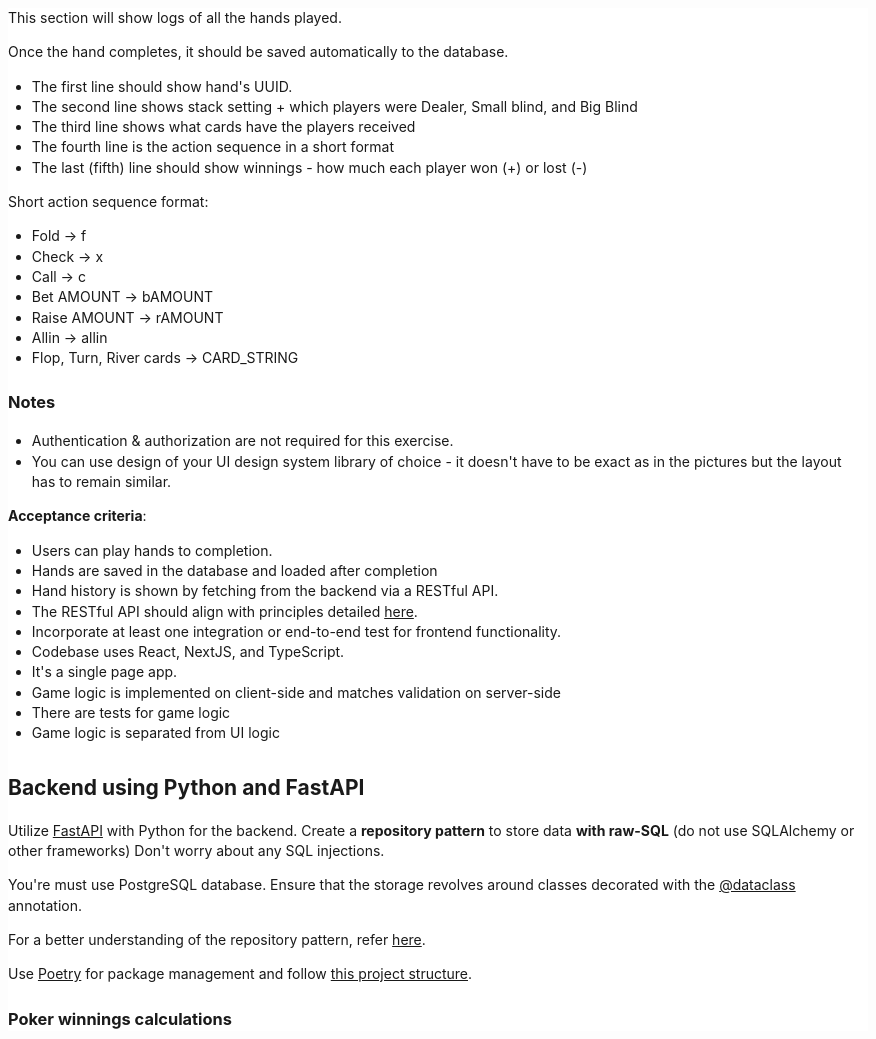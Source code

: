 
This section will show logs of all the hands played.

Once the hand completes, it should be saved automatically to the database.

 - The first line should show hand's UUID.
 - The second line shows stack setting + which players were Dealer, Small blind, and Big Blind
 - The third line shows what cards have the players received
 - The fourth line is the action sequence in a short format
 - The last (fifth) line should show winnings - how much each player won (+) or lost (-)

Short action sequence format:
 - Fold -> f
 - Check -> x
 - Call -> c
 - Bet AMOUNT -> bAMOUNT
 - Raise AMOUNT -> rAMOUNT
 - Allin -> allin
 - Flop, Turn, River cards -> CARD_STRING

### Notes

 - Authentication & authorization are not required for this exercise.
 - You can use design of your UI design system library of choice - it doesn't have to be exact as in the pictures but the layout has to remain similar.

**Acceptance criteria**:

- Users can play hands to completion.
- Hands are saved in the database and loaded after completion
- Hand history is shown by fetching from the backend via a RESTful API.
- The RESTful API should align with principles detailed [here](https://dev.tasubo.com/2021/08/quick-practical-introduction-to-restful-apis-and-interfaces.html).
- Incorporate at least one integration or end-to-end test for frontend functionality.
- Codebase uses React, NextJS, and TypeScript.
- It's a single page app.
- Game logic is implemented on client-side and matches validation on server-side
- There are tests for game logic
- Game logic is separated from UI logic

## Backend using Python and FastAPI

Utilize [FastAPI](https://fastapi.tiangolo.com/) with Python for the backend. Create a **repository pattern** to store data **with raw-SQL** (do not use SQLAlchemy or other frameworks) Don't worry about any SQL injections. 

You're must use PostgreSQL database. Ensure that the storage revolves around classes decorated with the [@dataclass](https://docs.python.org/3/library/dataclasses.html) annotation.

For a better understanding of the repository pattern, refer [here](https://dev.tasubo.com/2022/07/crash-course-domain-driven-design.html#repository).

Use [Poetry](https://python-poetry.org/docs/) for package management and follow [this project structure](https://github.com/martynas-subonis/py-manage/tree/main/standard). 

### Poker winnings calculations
+++
| PROBLEM STATEMENT |
Copy the records above exactly, from the first line through the line containing "- The last (fifth)", and leave out the pictures.

| ANSWER SPACE |
Source code

: 
This section will show logs of all the hands played.

Once the hand completes, it should be saved automatically to the database.

 - The first line should show hand's UUID.
 - The second line shows stack setting + which players were Dealer, Small blind, and Big Blind
 - The third line shows what cards have the players received
 - The fourth line is the action sequence in a short format
 - The last (fifth) line should show winnings - how much each player won (+) or lost (-)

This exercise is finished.